The man at the desk shuffles the pages of a large ledger and eventually comments, ‘There is no room tonight but a VIP room has just been vacated. It’s a large room. Normally we don’t give it to singles.’ He mulls the problem for a few moments and decides, ‘If it’s okay with you, you can have the VIP room.’
I begin to wonder if VIP room will be within my budget. I ask a little hesitantly about the price.
Dharamshalas are a great place to stay. The room is large. So is the bathroom and the toilet which are in separate spaces. This is the high level of hygiene practised by Jains. As is usual in these places, you need to have your own lock and key for the room. I catch up on my writing. I wash my clothes and put them on a line to dry. There is no electricity but I am hoping it will come on in the evening. Finally I step out to visit the temple next door.

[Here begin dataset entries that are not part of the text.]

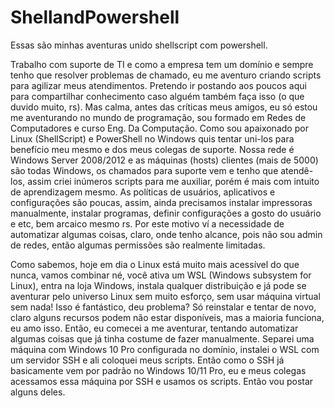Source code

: # ShellandPowershell
Essas são minhas aventuras unido shellscript com powershell.

Trabalho com suporte de TI e como a empresa tem um domínio e sempre tenho que resolver problemas de chamado, eu me aventuro criando scripts para agilizar meus atendimentos. Pretendo ir postando aos poucos aqui para compartilhar conhecimento caso alguém também faça isso (o que duvido muito, rs). Mas calma, antes das críticas meus amigos, eu só estou me aventurando no mundo de programação, sou formado em Redes de Computadores e curso Eng. Da Computação. Como sou apaixonado por Linux (ShellScript) e PowerShell no Windows quis tentar uni-los para benefício meu mesmo e dos meus colegas de suporte. Nossa rede é Windows Server 2008/2012 e as máquinas (hosts) clientes (mais de 5000) são todas Windows, os chamados para suporte vem e tenho que atendê-los, assim criei inúmeros scripts para me auxiliar, porém é mais com intuito de aprendizagem mesmo. As políticas de usuários, aplicativos e configurações são poucas, assim, ainda precisamos instalar impressoras manualmente, instalar programas, definir configurações a gosto do usuário e etc, bem arcaico mesmo rs. Por este motivo ví a necessidade de automatizar algumas coisas, claro, onde tenho alcance, pois não sou admin de redes, então algumas permissões são realmente limitadas.

Como sabemos, hoje em dia o Linux está muito mais acessível do que nunca, vamos combinar né, você ativa um WSL (Windows subsystem for Linux), entra na loja Windows, instala qualquer distribuição e já pode se aventurar pelo universo Linux sem muito esforço, sem usar máquina virtual sem nada! Isso é fantástico, deu problema? Só reinstalar e tentar de novo, claro alguns recursos podem não estar disponíveis, mas a maioria funciona, eu amo isso. Então, eu comecei a me aventurar, tentando automatizar algumas coisas que já tinha costume de fazer manualmente. Separei uma máquina com Windows 10 Pro configurada no domínio, instalei o WSL com um servidor SSH e ali coloquei meus scripts. Então como o SSH já basicamente vem por padrão no Windows 10/11 Pro, eu e meus colegas acessamos essa máquina por SSH e usamos os scripts. Então vou postar alguns deles.
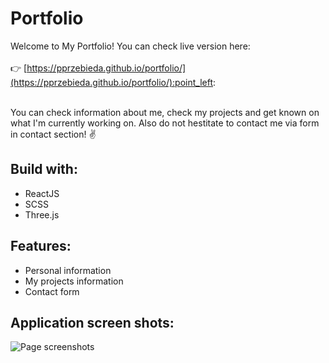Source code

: # Portfolio

Welcome to My Portfolio! You can check live version here:<br /><br />
:point_right: [https://pprzebieda.github.io/portfolio/](https://pprzebieda.github.io/portfolio/):point_left: <br /><br />

You can check information about me, check my projects and get known on what I'm currently working on. Also do not hestitate to contact me via form in contact section! :v:


## Build with:

+ ReactJS
+ SCSS
+ Three.js

## Features:
+ Personal information
+ My projects information
+ Contact form

 ## Application screen shots:
 
 ![Page screenshots](https://raw.githubusercontent.com/PPrzebieda/portfolio/main/src/public/img/pprzebieda.github.io_portfolio_.png)
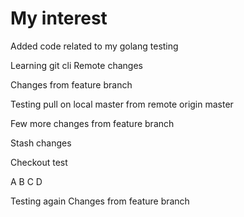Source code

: # My interest
Added code related to my golang testing

Learning git cli
Remote changes

Changes from feature branch

Testing pull on local master from remote origin master

Few more changes from feature branch

Stash changes 

Checkout test

A
B
C
D


Testing again 
Changes from feature branch
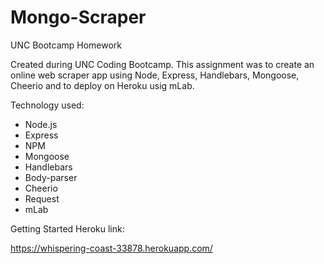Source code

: # Mongo-Scraper
UNC Bootcamp Homework

Created during UNC Coding Bootcamp. This assignment was to create an online web scraper app using Node, Express, Handlebars, Mongoose, Cheerio and to deploy on Heroku usig mLab.

Technology used:

* Node.js
* Express
* NPM
* Mongoose
* Handlebars
* Body-parser
* Cheerio
* Request
* mLab

Getting Started Heroku link:

https://whispering-coast-33878.herokuapp.com/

‘Quick, quick. We are closing,’ says the priest at the door. He has already started to close the main doors. I wish I had come earlier.
He points, ‘This is the Bara Mandir. The Choubeesee Mandir is inside. Hurry up.’
The front portion of the temple is the older one. The Choubeesee Mandir derives its name from the 24 Jain tirthankaras venerated in Jainism. Uniquely in this temple, all the tirthankaras are installed as idols in their own colours of stone. I quickly walk the corridors and have darshan of each of them. It is such a quick visit that I don’t get time to study much of the temple interiors. From the outside, a shikara stands over the shrine of each tirthankara. This is the most beautiful view of the temple.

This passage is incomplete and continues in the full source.